Overall, I was saddened to see the number of stories about twisted gratitude. In a world filled with a lot of "What have you done for me lately thinking," being hopeful and grateful for so many good gifts seems to be the right thing to do, and I was hoping to see a bunch which explored that. I guess that's just me.
Sorry that I added to the twisted-gratitude pile! I agree with Provincial that it's usually harder to write a story about Good of whatever kind. When it comes to the 300s I actually do strive to write feel-good stories wherever possible, but for the 75s to my mind it's necessary to write something with immediate impact, which means it's often easier to go for something that's a bit dark.

I wonder, too, if there is something of the same negativity bias which has led to the axiom that good news doesn't sell newspapers -- we might get the odd story of cats trekking hundreds of miles to be reunited with their servants owners, but you're never going to see headlines of Thousands of Flights Are Incident-Free or Billions Of People Haven't Died of Covid. We want to hear good news, but we actually read bad news. So when it comes to stories, we might want one with a happy ending (cat trek ends in reunion!) but we're not likely to read far if little or nothing happens to the characters en route -- we want them to have problems and dangers which they must overcome, which means having darkness in the story, even if light ultimately wins.

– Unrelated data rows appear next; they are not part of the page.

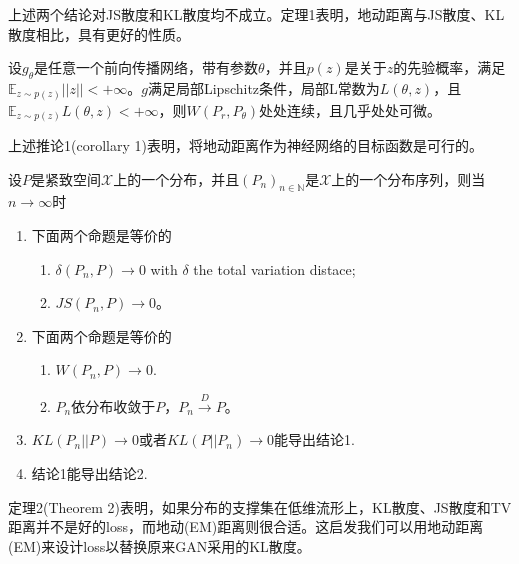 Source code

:             \par
            上述两个结论对JS散度和KL散度均不成立。定理1表明，地动距离与JS散度、KL散度相比，具有更好的性质。
            \begin{corollary}[corollary 1]
            设$g_\theta$是任意一个前向传播网络，带有参数$\theta$，并且$p(z)$是关于$z$的先验概率，满足$\mathbb{E}_{z\sim p(z)}||z|| < +\infty$。$g$满足局部Lipschitz条件，局部L常数为$L(\theta,z)$，且$\mathbb{E}_{z\sim p(z)}L(\theta,z)<+\infty$，则$W(P_r,P_\theta)$处处连续，且几乎处处可微。
            \end{corollary}
            \par
            上述推论1(corollary 1)表明，将地动距离作为神经网络的目标函数是可行的。
            \begin{theorem}[Theorem 2]
            设$P$是紧致空间$\mathcal{X}$上的一个分布，并且$(P_n)_{n\in \mathbb{N}}$是$\mathcal{X}$上的一个分布序列，则当$n\rightarrow \infty$时
            \begin{enumerate}
            \item 下面两个命题是等价的
            \begin{enumerate}
            \item $\delta(P_n,P)\to 0$ with $\delta$ the total variation distace;
            \item $JS(P_n,P)\to 0$。
            \end{enumerate}
            \item 下面两个命题是等价的
            \begin{enumerate}
            \item $W(P_n,P)\to 0$.
            \item $P_n$依分布收敛于$P$，$P_n\xrightarrow{D} P$。
            \end{enumerate}
            \item $KL(P_n||P)\to 0$或者$KL(P||P_n)\to 0$能导出结论1.
            \item 结论1能导出结论2.
            \end{enumerate}
            \end{theorem}
            \par
            定理2(Theorem 2)表明，如果分布的支撑集在低维流形上，KL散度、JS散度和TV距离并不是好的loss，而地动(EM)距离则很合适。这启发我们可以用地动距离(EM)来设计loss以替换原来GAN采用的KL散度。


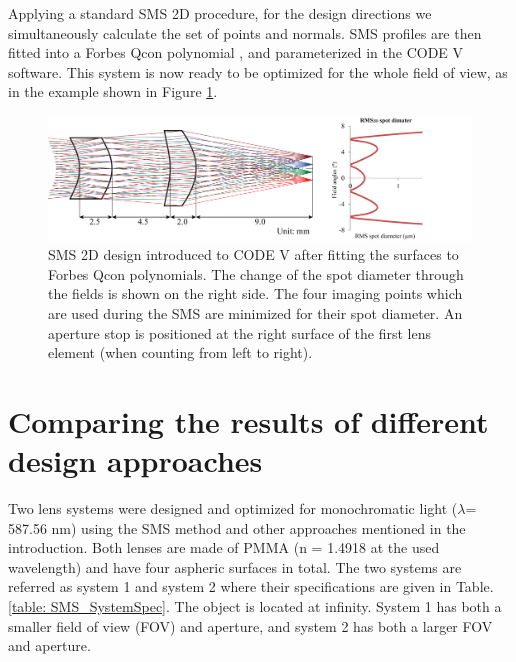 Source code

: Applying a standard SMS 2D procedure, for the design directions we simultaneously calculate the set of points and normals. SMS profiles are then fitted into a Forbes Qcon polynomial \cite{ForbesOE07}, and parameterized in the CODE V software. This system is now ready to be optimized for the whole field of view, as in the example shown in Figure \ref{fig: fig2_SMSdesignedSys}. 

\begin{figure}[h!]
    \centering
    \includegraphics[width=1\textwidth]{chapter-5/figures/Fig2_SMSdesignedSystem.png}
    \caption{SMS 2D design introduced to CODE V after fitting the surfaces to Forbes Qcon polynomials. The change of the spot diameter through the fields is shown on the right side. The four imaging points which are used during the SMS are minimized for their spot diameter. An aperture stop is positioned at the right surface of the first lens element (when counting from left to right).  }
    \label{fig: fig2_SMSdesignedSys}
\end{figure}

\section{Comparing the results of different design approaches}
Two lens systems were designed and optimized for monochromatic light ($\lambda$= 587.56 nm) using the SMS method and other approaches mentioned in the introduction. Both lenses are made of PMMA (n = 1.4918 at the used wavelength) and have four aspheric surfaces in total. The two systems are referred as system 1 and system 2 where their specifications are given in Table. \ref{table: SMS_SystemSpec}. The object is located at infinity. System 1 has both a smaller field of view (FOV) and aperture, and system 2 has both a larger FOV and aperture. 


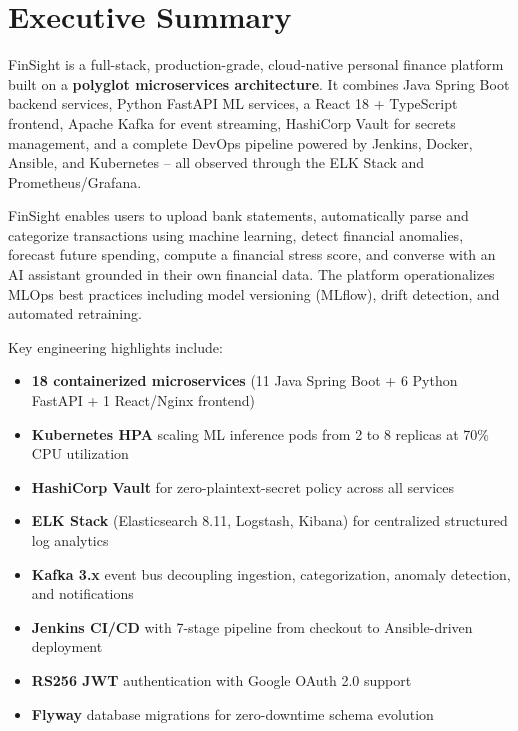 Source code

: \documentclass[12pt,a4paper]{report}
\begin{document}
\tableofcontents
\newpage

\chapter{Executive Summary}

\begin{infobox}
FinSight is a full-stack, production-grade, cloud-native personal finance platform built on a \textbf{polyglot microservices architecture}. It combines Java Spring Boot backend services, Python FastAPI ML services, a React 18 + TypeScript frontend, Apache Kafka for event streaming, HashiCorp Vault for secrets management, and a complete DevOps pipeline powered by Jenkins, Docker, Ansible, and Kubernetes -- all observed through the ELK Stack and Prometheus/Grafana.
\end{infobox}

FinSight enables users to upload bank statements, automatically parse and categorize transactions using machine learning, detect financial anomalies, forecast future spending, compute a financial stress score, and converse with an AI assistant grounded in their own financial data. The platform operationalizes MLOps best practices including model versioning (MLflow), drift detection, and automated retraining.

Key engineering highlights include:
\begin{itemize}[leftmargin=1.5em]
  \item \textbf{18 containerized microservices} (11 Java Spring Boot + 6 Python FastAPI + 1 React/Nginx frontend)
  \item \textbf{Kubernetes HPA} scaling ML inference pods from 2 to 8 replicas at 70\% CPU utilization
  \item \textbf{HashiCorp Vault} for zero-plaintext-secret policy across all services
  \item \textbf{ELK Stack} (Elasticsearch 8.11, Logstash, Kibana) for centralized structured log analytics
  \item \textbf{Kafka 3.x} event bus decoupling ingestion, categorization, anomaly detection, and notifications
  \item \textbf{Jenkins CI/CD} with 7-stage pipeline from checkout to Ansible-driven deployment
  \item \textbf{RS256 JWT} authentication with Google OAuth 2.0 support
  \item \textbf{Flyway} database migrations for zero-downtime schema evolution
\end{itemize}
\end{document}
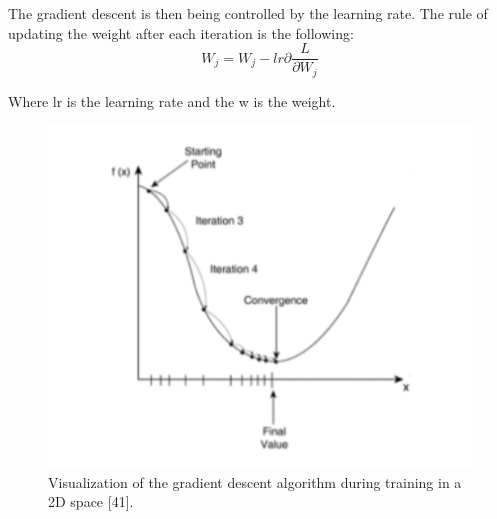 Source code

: The gradient descent is then being controlled by the learning rate. The rule of updating the weight after each iteration is the following:
\begin{equation}
    W_{j} = W_{j} - lr\partial \frac{L}{\partial W_{j}}
\end{equation}


Where lr is the learning rate and the w is the weight.
\begin{figure}[ht]
\centering
\includegraphics{Figures/lr1}
\decoRule
\caption[Visualization of the gradient descent algorithm during training in a 2D space "41"]{Visualization of the gradient descent algorithm during training in a 2D space [41].}
\label{fig:la1}
\end{figure}

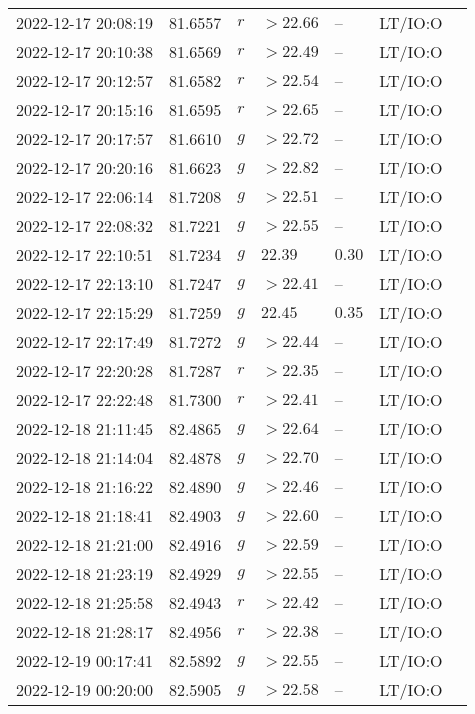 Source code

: \documentclass{nature_plusfigure}
\begin{document}
\begin{supplement}
\begin{center}
\begin{longtable}{lllllll}
2022-12-17 20:08:19 & 81.6557 & $r$ & $>22.66$ & -- & LT/IO:O &  \\ 
2022-12-17 20:10:38 & 81.6569 & $r$ & $>22.49$ & -- & LT/IO:O &  \\ 
2022-12-17 20:12:57 & 81.6582 & $r$ & $>22.54$ & -- & LT/IO:O &  \\ 
2022-12-17 20:15:16 & 81.6595 & $r$ & $>22.65$ & -- & LT/IO:O &  \\ 
2022-12-17 20:17:57 & 81.6610 & $g$ & $>22.72$ & -- & LT/IO:O &  \\ 
2022-12-17 20:20:16 & 81.6623 & $g$ & $>22.82$ & -- & LT/IO:O &  \\ 
2022-12-17 22:06:14 & 81.7208 & $g$ & $>22.51$ & -- & LT/IO:O &  \\ 
2022-12-17 22:08:32 & 81.7221 & $g$ & $>22.55$ & -- & LT/IO:O &  \\ 
2022-12-17 22:10:51 & 81.7234 & $g$ & $22.39$ & $0.30$ & LT/IO:O &  \\ 
2022-12-17 22:13:10 & 81.7247 & $g$ & $>22.41$ & -- & LT/IO:O &  \\ 
2022-12-17 22:15:29 & 81.7259 & $g$ & $22.45$ & $0.35$ & LT/IO:O &  \\ 
2022-12-17 22:17:49 & 81.7272 & $g$ & $>22.44$ & -- & LT/IO:O &  \\ 
2022-12-17 22:20:28 & 81.7287 & $r$ & $>22.35$ & -- & LT/IO:O &  \\ 
2022-12-17 22:22:48 & 81.7300 & $r$ & $>22.41$ & -- & LT/IO:O &  \\ 
2022-12-18 21:11:45 & 82.4865 & $g$ & $>22.64$ & -- & LT/IO:O &  \\ 
2022-12-18 21:14:04 & 82.4878 & $g$ & $>22.70$ & -- & LT/IO:O &  \\ 
2022-12-18 21:16:22 & 82.4890 & $g$ & $>22.46$ & -- & LT/IO:O &  \\ 
2022-12-18 21:18:41 & 82.4903 & $g$ & $>22.60$ & -- & LT/IO:O &  \\ 
2022-12-18 21:21:00 & 82.4916 & $g$ & $>22.59$ & -- & LT/IO:O &  \\ 
2022-12-18 21:23:19 & 82.4929 & $g$ & $>22.55$ & -- & LT/IO:O &  \\ 
2022-12-18 21:25:58 & 82.4943 & $r$ & $>22.42$ & -- & LT/IO:O &  \\ 
2022-12-18 21:28:17 & 82.4956 & $r$ & $>22.38$ & -- & LT/IO:O &  \\ 
2022-12-19 00:17:41 & 82.5892 & $g$ & $>22.55$ & -- & LT/IO:O &  \\ 
2022-12-19 00:20:00 & 82.5905 & $g$ & $>22.58$ & -- & LT/IO:O &  \\ 

\end{longtable}
\end{center}
\end{supplement}
\end{document}
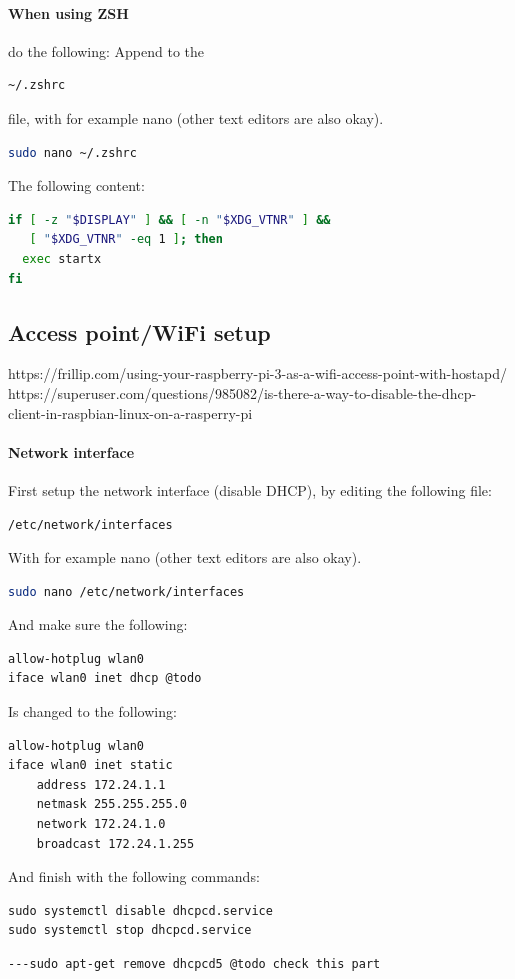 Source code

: \documentclass[11pt]{report}
\begin{document}
			\paragraph{When using ZSH} do the following:
				Append to the
				\begin{lstlisting}[language=sh]
~/.zshrc
				\end{lstlisting}
				file, with for example nano (other text editors are also okay).
				\begin{lstlisting}[language=sh]
sudo nano ~/.zshrc
				\end{lstlisting}
				The following content:
				\begin{lstlisting}[language=sh]
if [ -z "$DISPLAY" ] && [ -n "$XDG_VTNR" ] && 
   [ "$XDG_VTNR" -eq 1 ]; then
  exec startx
fi
				\end{lstlisting}
		\subsection{Access point/WiFi setup}
https://frillip.com/using-your-raspberry-pi-3-as-a-wifi-access-point-with-hostapd/
https://superuser.com/questions/985082/is-there-a-way-to-disable-the-dhcp-client-in-raspbian-linux-on-a-rasperry-pi

			\paragraph{Network interface} First setup the network interface (disable DHCP), by editing the following file:
				\begin{lstlisting}[language=sh]
/etc/network/interfaces
				\end{lstlisting}
				With for example nano (other text editors are also okay).
				\begin{lstlisting}[language=sh]
sudo nano /etc/network/interfaces
				\end{lstlisting}
				And make sure the following:
				\begin{lstlisting}
allow-hotplug wlan0  
iface wlan0 inet dhcp @todo
				\end{lstlisting}
				Is changed to the following:
				\begin{lstlisting}
allow-hotplug wlan0  
iface wlan0 inet static  
    address 172.24.1.1
    netmask 255.255.255.0
    network 172.24.1.0
    broadcast 172.24.1.255
				\end{lstlisting}
				And finish with the following commands:
				\begin{lstlisting}
sudo systemctl disable dhcpcd.service
sudo systemctl stop dhcpcd.service
				\end{lstlisting}
				\begin{lstlisting}
---sudo apt-get remove dhcpcd5 @todo check this part
				\end{lstlisting}
\end{document}
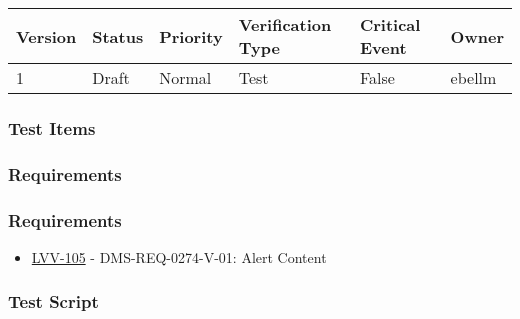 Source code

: \begin{longtable}[]{@{}llllll@{}}
\toprule
Version & Status & Priority & Verification Type & Critical Event &
Owner\tabularnewline
\midrule
\endhead
1 & Draft & Normal & Test & False & ebellm\tabularnewline
\bottomrule
\end{longtable}

\hypertarget{test-items}{%
\subsubsection{Test Items}\label{test-items}}

\hypertarget{requirements}{%
\subsubsection{Requirements}\label{requirements}}

\hypertarget{requirements-1}{%
\subsubsection{Requirements}\label{requirements-1}}

\begin{itemize}
\tightlist
\item
  \href{https://jira.lsstcorp.org/browse/LVV-105}{LVV-105} -
  DMS-REQ-0274-V-01: Alert Content
\end{itemize}

\hypertarget{test-script}{%
\subsubsection{Test Script}\label{test-script}}


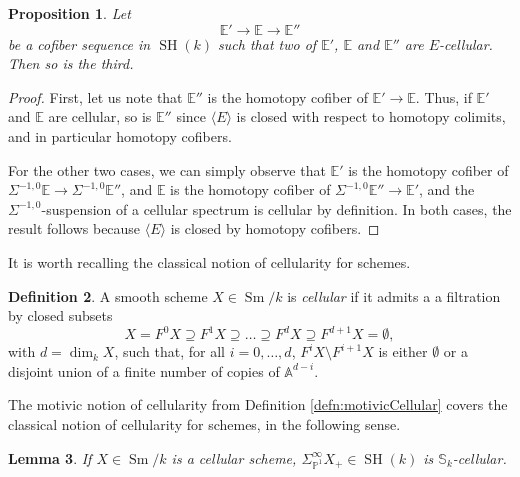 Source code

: \documentclass[10pt]{amsart}
\theoremstyle{definition}
\newtheorem{defn}{Definition}[section]
\theoremstyle{plain}
\newtheorem{prop}[defn]{Proposition}
\newtheorem{lemma}[defn]{Lemma}
\numberwithin{equation}{section}
\newcommand{\0}{\emptyset}
\newcommand{\A}{{\mathbb A}}
\newcommand{\E}{{\mathbb E}}
\renewcommand{\P}{{\mathbb P}}
\newcommand{\SH}{{\operatorname{SH}}}
\newcommand{\Sm}{{\operatorname{Sm}}}
\renewcommand{\dim}{{\operatorname{dim}}}
\begin{document}
\begin{prop}
\label{prop:s.e.s.-cellularity}
    Let 
    $$\E' \to \E \to \E''$$
    be a cofiber sequence in $\SH(k)$ such that two of $\E'$, $\E$ and $\E''$ are $E$-cellular. Then so is the third.
\end{prop}

\begin{proof}
    First, let us note that $\E''$ is the homotopy cofiber of $\E' \to \E$. Thus, if $\E'$ and $\E$ are cellular, so is $\E''$ since $\langle E \rangle$ is closed with respect to homotopy colimits, and in particular homotopy cofibers.

    For the other two cases, we can simply observe that $\E'$ is the homotopy cofiber of $\Sigma^{-1,0}\E \to \Sigma^{-1,0}\E''$, and $\E$ is the homotopy cofiber of $\Sigma^{-1,0}\E'' \to \E'$, and the $\Sigma^{-1,0}$-suspension of a cellular spectrum is cellular by definition. In both cases, the result follows because $\langle E \rangle$ is closed by homotopy cofibers.
\end{proof}

It is worth recalling the classical notion of cellularity for schemes.

\begin{defn}
\label{defn:CellularSchemes}
    A smooth scheme $X \in \Sm/k$ is \emph{cellular} if it admits a a filtration by closed subsets 
$$X =F^0X \supseteq F^1X \supseteq \ldots \supseteq F^dX \supseteq F^{d+1}X = \0,$$
with $d=\dim_kX$, such that, for all $i=0,\ldots, d$, $F^iX \setminus F^{i+1}X$ is either $\emptyset$ or a disjoint union of a finite number of copies of $\A^{d-i}$.
\end{defn}

The motivic notion of cellularity from Definition \ref{defn:motivicCellular} covers the classical notion of cellularity for schemes, in the following sense.

\begin{lemma}
\label{lemma:cellularSchemes}
    If $X \in \Sm/k$ is a cellular scheme, $\Sigma_{\P^1}^\infty X_+ \in \SH(k)$ is $\mathbb{S}_k$-cellular.
\end{lemma}
\end{document}
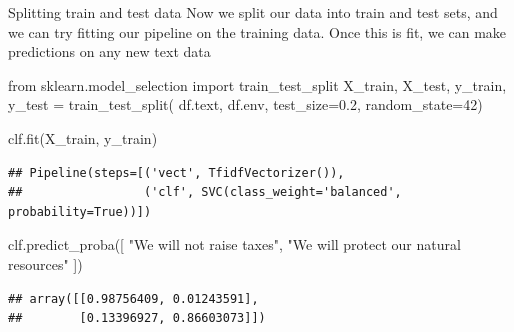 \documentclass[
  10pt,
  ignorenonframetext,
  aspectratio=169]{beamer}
\newenvironment{Shaded}{\begin{snugshade}}{\end{snugshade}}
\newcommand{\DecValTok}[1]{\textcolor[rgb]{0.86,0.86,0.80}{#1}}
\newcommand{\FloatTok}[1]{\textcolor[rgb]{0.75,0.75,0.82}{#1}}
\newcommand{\ImportTok}[1]{\textcolor[rgb]{0.80,0.80,0.80}{#1}}
\newcommand{\NormalTok}[1]{\textcolor[rgb]{0.80,0.80,0.80}{#1}}
\newcommand{\OperatorTok}[1]{\textcolor[rgb]{0.94,0.94,0.82}{#1}}
\newcommand{\StringTok}[1]{\textcolor[rgb]{0.80,0.58,0.58}{#1}}
\begin{document}
\begin{frame}[fragile]{Splitting train and test data}
\protect\hypertarget{splitting-train-and-test-data}{}
Now we split our data into train and test sets, and we can try fitting
our pipeline on the training data. Once this is fit, we can make
predictions on any new text data

\medskip
\scriptsize

\begin{Shaded}
\begin{Highlighting}[]
\ImportTok{from}\NormalTok{ sklearn.model\_selection }\ImportTok{import}\NormalTok{ train\_test\_split}
\NormalTok{X\_train, X\_test, y\_train, y\_test }\OperatorTok{=}\NormalTok{ train\_test\_split(}
\NormalTok{    df.text, df.env, test\_size}\OperatorTok{=}\FloatTok{0.2}\NormalTok{, random\_state}\OperatorTok{=}\DecValTok{42}\NormalTok{)}

\NormalTok{clf.fit(X\_train, y\_train)}
\end{Highlighting}
\end{Shaded}

\begin{verbatim}
## Pipeline(steps=[('vect', TfidfVectorizer()),
##                 ('clf', SVC(class_weight='balanced', probability=True))])
\end{verbatim}

\begin{Shaded}
\begin{Highlighting}[]
\NormalTok{clf.predict\_proba([}
    \StringTok{"We will not raise taxes"}\NormalTok{,}
    \StringTok{"We will protect our natural resources"}
\NormalTok{])}
\end{Highlighting}
\end{Shaded}

\begin{verbatim}
## array([[0.98756409, 0.01243591],
##        [0.13396927, 0.86603073]])
\end{verbatim}
\end{frame}
\end{document}
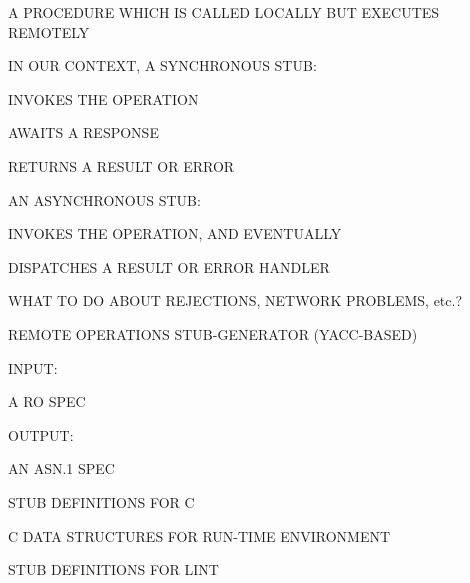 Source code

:\begin{bwslide}

\begin{nrtc}
\item	A PROCEDURE WHICH IS CALLED LOCALLY BUT EXECUTES REMOTELY

\item	IN OUR CONTEXT, A SYNCHRONOUS STUB:
    \begin{nrtc}
    \item	INVOKES THE OPERATION

    \item	AWAITS A RESPONSE

    \item	RETURNS A RESULT OR ERROR
    \end{nrtc}

\item	AN ASYNCHRONOUS STUB:
    \begin{nrtc}
    \item	INVOKES THE OPERATION, AND EVENTUALLY

    \item	DISPATCHES A RESULT OR ERROR HANDLER
    \end{nrtc}

\item	WHAT TO DO ABOUT REJECTIONS, NETWORK PROBLEMS, etc.?
\end{nrtc}
\end{bwslide}


\begin{bwslide}

\begin{nrtc}
\item	REMOTE OPERATIONS STUB-GENERATOR (YACC-BASED)

\item	INPUT:
    \begin{nrtc}
    \item	A RO SPEC
    \end{nrtc}

\item	OUTPUT:
    \begin{nrtc}
    \item	AN ASN.1 SPEC

    \item	STUB DEFINITIONS FOR C

    \item	C DATA STRUCTURES FOR RUN-TIME ENVIRONMENT

    \item	STUB DEFINITIONS FOR LINT
    \end{nrtc}
\end{nrtc}
\end{bwslide}


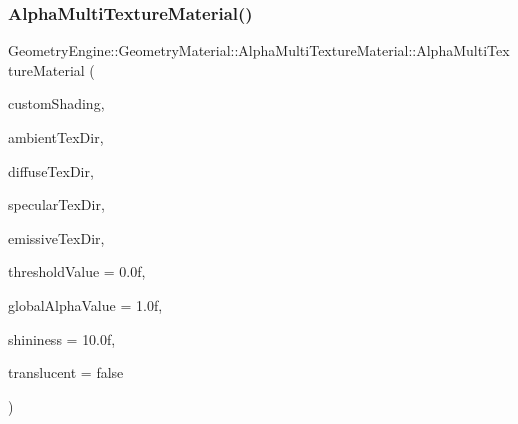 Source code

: \subsubsection{\texorpdfstring{AlphaMultiTextureMaterial()}{AlphaMultiTextureMaterial()}\hspace{0.1cm}{\footnotesize\ttfamily [1/3]}}
{\footnotesize\ttfamily Geometry\+Engine\+::\+Geometry\+Material\+::\+Alpha\+Multi\+Texture\+Material\+::\+Alpha\+Multi\+Texture\+Material (\begin{DoxyParamCaption}\item[{const \mbox{\hyperlink{class_geometry_engine_1_1_custom_shading_1_1_custom_shading_interface}{Custom\+Shading\+::\+Custom\+Shading\+Interface}} $\ast$const}]{custom\+Shading,  }\item[{const std\+::string \&}]{ambient\+Tex\+Dir,  }\item[{const std\+::string \&}]{diffuse\+Tex\+Dir,  }\item[{const std\+::string \&}]{specular\+Tex\+Dir,  }\item[{const std\+::string \&}]{emissive\+Tex\+Dir,  }\item[{float}]{threshold\+Value = {\ttfamily 0.0f},  }\item[{float}]{global\+Alpha\+Value = {\ttfamily 1.0f},  }\item[{float}]{shininess = {\ttfamily 10.0f},  }\item[{bool}]{translucent = {\ttfamily false} }\end{DoxyParamCaption})}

Ended up voting for the judge. It was too stylish to ignore. Someone please put some music behind it and have a computer sing it. Would make a great theme song for the 'Portal' computer games.
Ha! No chance. I'm still waiting for someone to do the music** for a rap song I did back in 2013!

** and still waiting for the choreography, come to that. ;) At least this time we won't need to call on Dr BBB for an AI march past!